- My family of five moved in with my parents earlier this year.
- Seeing my parents get everyday moments with their grandkids has been so much fun.
- Multigenerational living has plenty of benefits, but the time they spend together is priceless.
My mom has always been a barrel of fun. She has one of those vivacious personalities and is full of high-spirited energy. It's hard to feel glum when she's in the room, because she just ups the vibe, even at 77.
One of my favorite new sounds is her very distinct laugh mixed in with the laughter of my three children through the floorboards in her house. Usually, mom's playing "cocoon" with the kids, whereby she rolls them up in her doona, then yanks one side and sends them shooting across the bed. They love it.
Hearing my children having fun with Nana has become a daily occurrence in our household. In January, we moved from regional Victoria, in Australia, to the Gold Coast, to be closer to my parents. To save money, my folks offered us the downstairs of their double-story house.
There are pros and cons to multi-generational living, but so far, the benefits definitely outweigh the negatives. For me, the biggest positive is the time my kids are spending with their grandparents, and vice versa.
My folks are actively involved
Living with my parents means they're actively involved in the kids' lives. They help with school pick-ups and drop-offs, as well as getting them off to gymnastics or football practice.
For my folks, I think being hands-on in the kids' day-to-day lives has given them a stronger sense of purpose. They know that at 81 and 77, they're still very much needed and appreciated.
It's also really helped my husband and me to juggle work and family commitments. Having that extra set of hands or wheels has been a huge help. We might even sneak in a long-overdue date next month, though we're careful not to treat my folks like live-in babysitters.
It's less rushed, more authentic
Rather than limiting catch-ups to the occasional visit once or twice a year, my parents get to see the everyday moments that make up our kids' lives.
Most nights, my mom bathes the girls, who are 3 and 7, and helps my older daughter with her homework while my dad watches football with my 10-year-old son. They share in the little triumphs, whether at school or on the sporting field, and help us navigate the challenging times, like the occasional toddler meltdown.
All of these tiny moments add up to build a deeper, more authentic relationship between our kids and their grandparents.

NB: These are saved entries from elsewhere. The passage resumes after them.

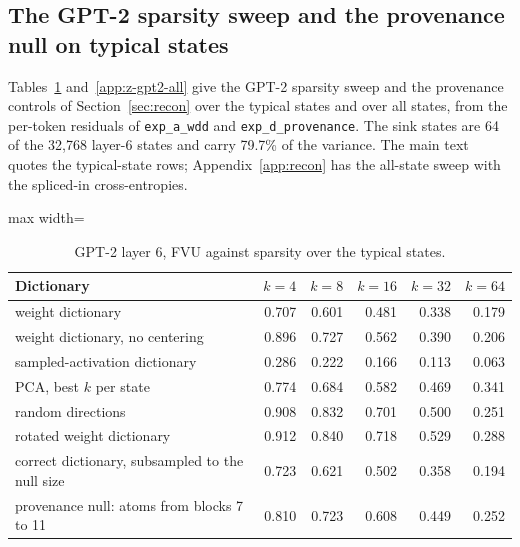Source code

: \subsection{The GPT-2 sparsity sweep and the provenance null on typical states}\label{app:z-gpt2}
Tables~\ref{app:z-gpt2-typical} and~\ref{app:z-gpt2-all} give the GPT-2 sparsity sweep and the provenance controls of Section~\ref{sec:recon} over the typical states and over all states, from the per-token residuals of \texttt{exp\_a\_wdd} and \texttt{exp\_d\_provenance}. The sink states are 64 of the 32{,}768 layer-6 states and carry 79.7\% of the variance. The main text quotes the typical-state rows; Appendix~\ref{app:recon} has the all-state sweep with the spliced-in cross-entropies.
\begin{table}[H]\centering\scriptsize
\caption{GPT-2 layer 6, FVU against sparsity over the typical states.}\label{app:z-gpt2-typical}
\begin{adjustbox}{max width=\linewidth}
\begin{tabular}{lrrrrr}\toprule
Dictionary & $k=4$ & $k=8$ & $k=16$ & $k=32$ & $k=64$ \\ \midrule
weight dictionary & 0.707 & 0.601 & 0.481 & 0.338 & 0.179 \\
weight dictionary, no centering & 0.896 & 0.727 & 0.562 & 0.390 & 0.206 \\
sampled-activation dictionary & 0.286 & 0.222 & 0.166 & 0.113 & 0.063 \\
PCA, best $k$ per state & 0.774 & 0.684 & 0.582 & 0.469 & 0.341 \\
random directions & 0.908 & 0.832 & 0.701 & 0.500 & 0.251 \\
rotated weight dictionary & 0.912 & 0.840 & 0.718 & 0.529 & 0.288 \\
correct dictionary, subsampled to the null size & 0.723 & 0.621 & 0.502 & 0.358 & 0.194 \\
provenance null: atoms from blocks 7 to 11 & 0.810 & 0.723 & 0.608 & 0.449 & 0.252 \\
\bottomrule\end{tabular}\end{adjustbox}
\end{table}
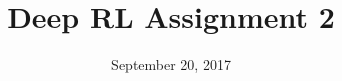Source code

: \documentclass{mwhittaker}
\title{Deep RL Assignment 2}
\date{September 20, 2017}
\begin{document}
\maketitle

{}
\clearpage
{}
\clearpage
{}
\end{document}
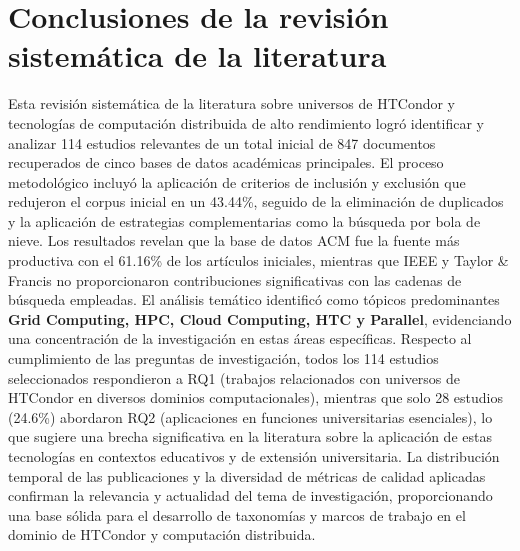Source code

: \section{Conclusiones de la revisión sistemática de la literatura}
\noindent
Esta revisión sistemática de la literatura sobre universos de HTCondor y tecnologías de computación distribuida de alto rendimiento logró identificar y analizar 114 estudios relevantes de un total inicial de 847 documentos recuperados de cinco bases de datos académicas principales. El proceso metodológico incluyó la aplicación de criterios de inclusión y exclusión que redujeron el corpus inicial en un 43.44\%, seguido de la eliminación de duplicados y la aplicación de estrategias complementarias como la búsqueda por bola de nieve. Los resultados revelan que la base de datos ACM fue la fuente más productiva con el 61.16\% de los artículos iniciales, mientras que IEEE y Taylor \& Francis no proporcionaron contribuciones significativas con las cadenas de búsqueda empleadas. El análisis temático identificó como tópicos predominantes \textbf{Grid Computing, HPC, Cloud Computing, HTC y Parallel}, evidenciando una concentración de la investigación en estas áreas específicas. Respecto al cumplimiento de las preguntas de investigación, todos los 114 estudios seleccionados respondieron a RQ1 (trabajos relacionados con universos de HTCondor en diversos dominios computacionales), mientras que solo 28 estudios (24.6\%) abordaron RQ2 (aplicaciones en funciones universitarias esenciales), lo que sugiere una brecha significativa en la literatura sobre la aplicación de estas tecnologías en contextos educativos y de extensión universitaria. La distribución temporal de las publicaciones y la diversidad de métricas de calidad aplicadas confirman la relevancia y actualidad del tema de investigación, proporcionando una base sólida para el desarrollo de taxonomías y marcos de trabajo en el dominio de HTCondor y computación distribuida.

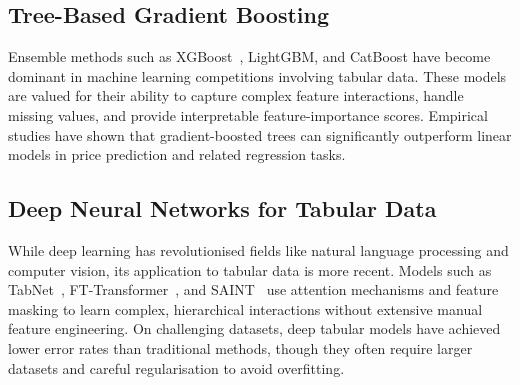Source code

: \subsection{Tree-Based Gradient Boosting}
Ensemble methods such as XGBoost~\cite{chen2016xgboost}, LightGBM, and CatBoost have become dominant in machine learning competitions involving tabular data. These models are valued for their ability to capture complex feature interactions, handle missing values, and provide interpretable feature-importance scores. Empirical studies have shown that gradient-boosted trees can significantly outperform linear models in price prediction and related regression tasks.

\subsection{Deep Neural Networks for Tabular Data}
While deep learning has revolutionised fields like natural language processing and computer vision, its application to tabular data is more recent. Models such as TabNet~\cite{arik2021tabnet}, FT-Transformer~\cite{gorishniy2021revisiting}, and SAINT~\cite{somepalli2021saint} use attention mechanisms and feature masking to learn complex, hierarchical interactions without extensive manual feature engineering. On challenging datasets, deep tabular models have achieved lower error rates than traditional methods, though they often require larger datasets and careful regularisation to avoid overfitting.



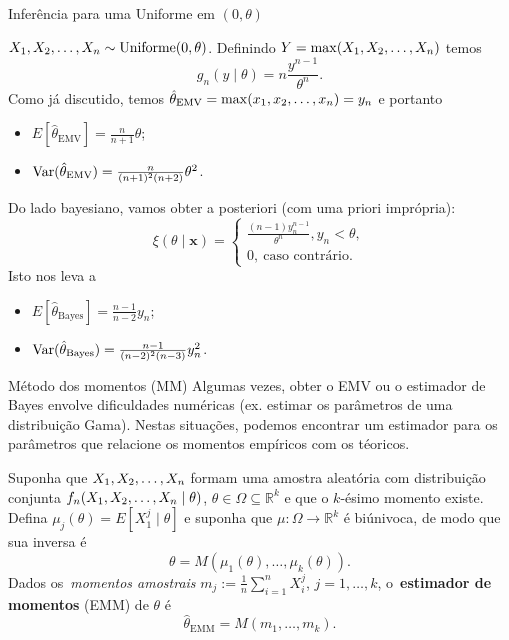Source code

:\begin{frame}{Inferência para uma Uniforme em $(0, \theta)$}
\begin{exemplo}
$X_1, X_2, \ldots, X_n \sim \operatorname{Uniforme}(0, \theta)$.
Definindo $Y = \max(X_1, X_2, \ldots, X_n)$ temos 
\[ g_n(y \mid \theta) = n\frac{y^{n-1}}{\theta^n}. \]
Como já discutido, temos $\hat{\theta}_{\text{EMV}} = \max(x_1, x_2, \ldots, x_n) = y_n$ e portanto
\begin{itemize}
 \item $E[\hat{\theta}_{\text{EMV}}] = \frac{n}{n + 1}\theta$;
 \item $\operatorname{Var}(\hat{\theta}_{\text{EMV}}) =  \frac{n}{(n + 1)^2(n+2)}\theta^2$.
\end{itemize}
Do lado bayesiano, vamos obter a posteriori (com uma priori imprópria):
  \begin{equation}
  \label{eq:uniform_reference_posterior}
    \xi(\theta \mid \boldsymbol{x})=
 \begin{cases}
     \frac{(n-1)y_n^{n-1}}{\theta^n}, y_n < \theta,\\
     0,\:\text{caso contrário}.
\end{cases}
 \end{equation}
Isto nos leva a
\begin{itemize}
 \item $E[\hat{\theta}_{\text{Bayes}}] = \frac{n-1}{n-2}y_n$;
 \item $\operatorname{Var}(\hat{\theta}_{\text{Bayes}}) =  \frac{n-1}{(n - 2)^2(n-3)}y_n^2$.
\end{itemize}
\end{exemplo}
\end{frame}

\begin{frame}{Método dos momentos (MM)}
 Algumas vezes, obter o EMV ou o estimador de Bayes envolve dificuldades numéricas (ex. estimar os parâmetros de uma distribuição Gama).
 Nestas situações, podemos encontrar um estimador para os parâmetros que relacione os momentos empíricos com os téoricos.
 
 \begin{defn}
 \label{def:method_of_moments}
  Suponha que $X_1, X_2, \ldots, X_n$ formam uma amostra aleatória com distribuição conjunta $f_n(X_1, X_2, \ldots, X_n \mid \theta)$, $\theta \in \Omega \subseteq \mathbb{R}^k$ e que o $k$-ésimo momento existe.
  Defina $\mu_j(\theta) = E[X_1^j \mid \theta]$ e suponha que $\mu : \Omega \to  \mathbb{R}^k$ é biúnivoca, de modo que sua inversa é 
  \[ \theta = M(\mu_1(\theta), \ldots, \mu_k(\theta)).\]
 Dados os~\textit{momentos amostrais} $m_j := \frac{1}{n} \sum_{i=1}^n X_i^j$, $j = 1, \ldots, k$, o~\textbf{estimador de momentos} (EMM) de $\theta$ é 
 \[ \hat{\theta}_{\text{EMM}} = M(m_1, \ldots, m_k). \]
 \end{defn}
\end{frame}

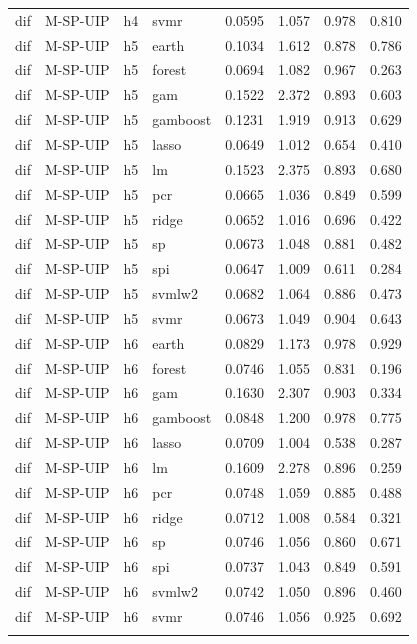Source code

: \begin{ThreePartTable}
\begin{longtable}[t]{llclcccc}
dif & M-SP-UIP & h4 & svmr & 0.0595 & 1.057 & 0.978 & 0.810\\
\addlinespace
dif & M-SP-UIP & h5 & earth & 0.1034 & 1.612 & 0.878 & 0.786\\
dif & M-SP-UIP & h5 & forest & 0.0694 & 1.082 & 0.967 & 0.263\\
dif & M-SP-UIP & h5 & gam & 0.1522 & 2.372 & 0.893 & 0.603\\
dif & M-SP-UIP & h5 & gamboost & 0.1231 & 1.919 & 0.913 & 0.629\\
dif & M-SP-UIP & h5 & lasso & 0.0649 & 1.012 & 0.654 & 0.410\\
dif & M-SP-UIP & h5 & lm & 0.1523 & 2.375 & 0.893 & 0.680\\
dif & M-SP-UIP & h5 & pcr & 0.0665 & 1.036 & 0.849 & 0.599\\
dif & M-SP-UIP & h5 & ridge & 0.0652 & 1.016 & 0.696 & 0.422\\
dif & M-SP-UIP & h5 & sp & 0.0673 & 1.048 & 0.881 & 0.482\\
dif & M-SP-UIP & h5 & spi & 0.0647 & 1.009 & 0.611 & 0.284\\
dif & M-SP-UIP & h5 & svmlw2 & 0.0682 & 1.064 & 0.886 & 0.473\\
dif & M-SP-UIP & h5 & svmr & 0.0673 & 1.049 & 0.904 & 0.643\\
\addlinespace
dif & M-SP-UIP & h6 & earth & 0.0829 & 1.173 & 0.978 & 0.929\\
dif & M-SP-UIP & h6 & forest & 0.0746 & 1.055 & 0.831 & 0.196\\
dif & M-SP-UIP & h6 & gam & 0.1630 & 2.307 & 0.903 & 0.334\\
dif & M-SP-UIP & h6 & gamboost & 0.0848 & 1.200 & 0.978 & 0.775\\
dif & M-SP-UIP & h6 & lasso & 0.0709 & 1.004 & 0.538 & 0.287\\
dif & M-SP-UIP & h6 & lm & 0.1609 & 2.278 & 0.896 & 0.259\\
dif & M-SP-UIP & h6 & pcr & 0.0748 & 1.059 & 0.885 & 0.488\\
dif & M-SP-UIP & h6 & ridge & 0.0712 & 1.008 & 0.584 & 0.321\\
dif & M-SP-UIP & h6 & sp & 0.0746 & 1.056 & 0.860 & 0.671\\
dif & M-SP-UIP & h6 & spi & 0.0737 & 1.043 & 0.849 & 0.591\\
dif & M-SP-UIP & h6 & svmlw2 & 0.0742 & 1.050 & 0.896 & 0.460\\
dif & M-SP-UIP & h6 & svmr & 0.0746 & 1.056 & 0.925 & 0.692\\
\addlinespace

\end{longtable}
\end{ThreePartTable}
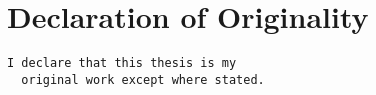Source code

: %
%
%

\chapter*{Declaration of Originality}

\begin{center}
\texttt{I declare that this thesis is my\\
        ~~original work except where stated.\\
        ~\\
        \hspace*{3cm}\dotfill\hspace*{3cm}}

\end{center}
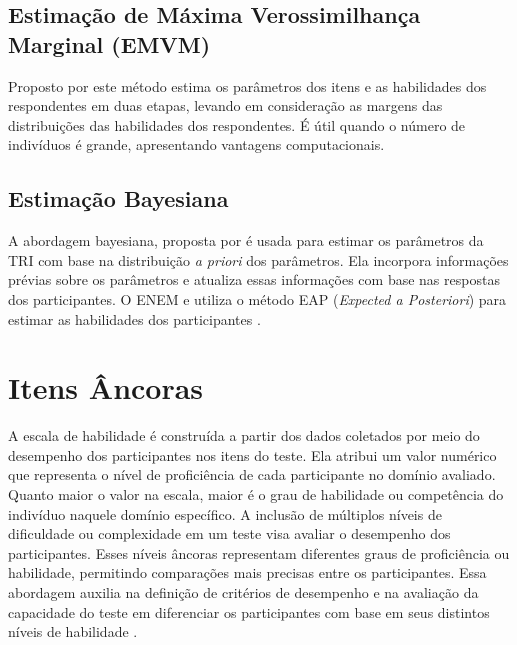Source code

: \begin{comment}
Além do método de Estimação de Máxima Verossimilhança (EMV), existem outros métodos de estimação dos parâmetros, que são frequentemente utilizados em contextos de avaliação educacional, estes incluem:
\end{comment}

\subsection{Estimação de Máxima Verossimilhança Marginal (EMVM)}

 Proposto por  este método estima os parâmetros dos itens e as habilidades dos respondentes em duas etapas, levando em consideração as margens das distribuições das habilidades dos respondentes. É útil quando o número de indivíduos é grande, apresentando vantagens computacionais.
 
\subsection{Estimação Bayesiana}


A abordagem bayesiana, proposta por  é usada para estimar os parâmetros da TRI com base na distribuição \textit{a priori} dos parâmetros. Ela incorpora informações prévias sobre os parâmetros e atualiza essas informações com base nas respostas dos participantes. O ENEM e utiliza o método EAP (\textit{Expected a Posteriori}) para estimar as habilidades dos participantes \cite{inep2021}.



 
 

\section{Itens Âncoras}

A escala de habilidade é construída a partir dos dados coletados por meio do desempenho dos participantes nos itens do teste. Ela atribui um valor numérico que representa o nível de proficiência de cada participante no domínio avaliado. Quanto maior o valor na escala, maior é o grau de habilidade ou competência do indivíduo naquele domínio específico. A inclusão de múltiplos níveis de dificuldade ou complexidade em um teste visa avaliar o desempenho dos participantes. Esses níveis âncoras representam diferentes graus de proficiência ou habilidade, permitindo comparações mais precisas entre os participantes. Essa abordagem auxilia na definição de critérios de desempenho e na avaliação da capacidade do teste em diferenciar os participantes com base em seus distintos níveis de habilidade \cite{valle2001}.

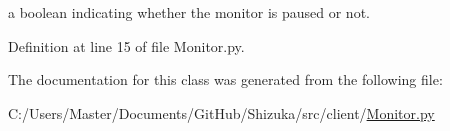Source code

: a boolean indicating whether the monitor is paused or not. 



Definition at line 15 of file Monitor.\-py.



The documentation for this class was generated from the following file\-:\begin{DoxyCompactItemize}
\item 
C\-:/\-Users/\-Master/\-Documents/\-Git\-Hub/\-Shizuka/src/client/\hyperlink{_monitor_8py}{Monitor.\-py}\end{DoxyCompactItemize}
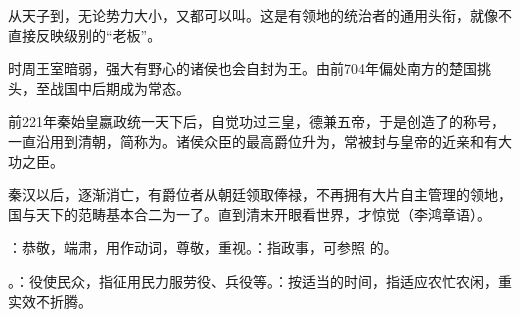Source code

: {{\begin{lyenumerate}
从天子到，无论势力大小，又都可以叫。这是有领地的统治者的通用头衔，就像不直接反映级别的“老板”。

时周王室暗弱，强大有野心的诸侯也会自封为王。由前704年偏处南方的楚国挑头，至战国中后期成为常态。%

\item {}前221年秦始皇嬴政统一天下后，自觉功过三皇，德兼五帝，于是创造了的称号，一直沿用到清朝，简称为。诸侯众臣的最高爵位升为，常被封与皇帝的近亲和有大功之臣。

秦汉以后，逐渐消亡，有爵位者从朝廷领取俸禄，不再拥有大片自主管理的领地，国与天下的范畴基本合二为一了。直到清末开眼看世界，才惊觉（李鸿章语）。
\end{lyenumerate}
}

\item {}：恭敬，端肃，用作动词，尊敬，重视。：指政事，可参照  的。
\item {}。：役使民众，指征用民力服劳役、兵役等。：按适当的时间，指适应农忙农闲，重实效不折腾。
}
{}



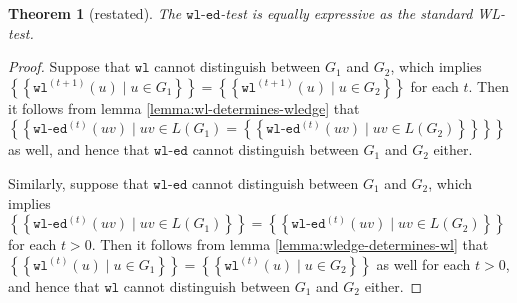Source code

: \documentclass{article}
\newtheorem{theorem}{Theorem}
\newcommand{\multiset}[1]{\left\{\!\!\left\{#1\right\}\!\!\right\}}
\newcommand{\iter}[1]{^{(#1)}}
\newcommand{\wl}{\texttt{wl}}
\newcommand{\wledge}{\texttt{wl-ed}}
\begin{document}
\begingroup
\def\thetheorem{\ref{thm:wledge-equal-to-wl}}
\begin{theorem}[restated]
    The $\wledge$-test is equally expressive as the standard WL-test.
\end{theorem}
\addtocounter{theorem}{-1}
\endgroup

\begin{proof}
    Suppose that $\wl$ cannot distinguish between $G_1$ and $G_2$, which implies $\multiset{\wl\iter{t+1}(u) \mid u\in G_1} = \multiset{\wl\iter{t+1}(u) \mid u\in G_2}$ for each $t$.
    Then it follows from lemma \ref{lemma:wl-determines-wledge} that $\multiset{\wledge\iter{t}(uv) \mid uv\in L(G_1) = \multiset{\wledge\iter{t}(uv) \mid uv\in L(G_2)}}$ as well, and hence that $\wledge$ cannot distinguish between $G_1$ and $G_2$ either.

    Similarly, suppose that $\wledge$ cannot distinguish between $G_1$ and $G_2$, which implies $\multiset{\wledge\iter{t}(uv) \mid uv\in L(G_1)} = \multiset{\wledge\iter{t}(uv) \mid uv\in L(G_2)}$ for each $t>0$.
    Then it follows from lemma \ref{lemma:wledge-determines-wl} that $\multiset{\wl\iter{t}(u) \mid u\in G_1} = \multiset{\wl\iter{t}(u) \mid u\in G_2}$ as well for each $t>0$, and hence that $\wl$ cannot distinguish between $G_1$ and $G_2$ either.
\end{proof}
\end{document}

More adults means more attention, love, and support
Our kids have always been close to my folks. I think for them, having two extra people who love them on hand to offer support has been a real benefit.
If my son comes home with friendship troubles, he now has four role models to turn to for advice. I often overhear him asking Mom about all sorts of different topics, and I smile to myself. They share a special bond, and living together is only enhancing their connection.
When our 7-year-old wants to show off her gymnastics tricks, she always has a captive audience in Nana and Pop. Meanwhile, our 3-year-old has my poor dad wrapped around her tiny, little finger. All she has to say is, "More lollies, please, Pop," and he's at her service.
There's a stronger sense of family identity
Mom and Dad are both great storytellers. They've had interesting lives, traveled all over the world, met some incredible people, and lived on their own terms.
Storytelling has become part of our daily household life. At the dinner table, they share tales about their childhood, what it was like to grow up in Africa (Mom), how they came through tough times, and nuggets of wisdom they've discovered along the way.
These stories are so important, because they're giving our children a sense of family identity. These are the people who shaped my life, and I'm so glad our kids will grow up knowing them and understanding their roots.
There are so many benefits to multi-generational living, from the financial advantages to the logistical support. But by far my favorite thing about it is the deep connections my kids are forming with their grandparents.
Rather than fleeting visits a few times a year, they're spending quality time together. I know that in the long run, those memories, like our mornings together on my parents' veranda, will be golden.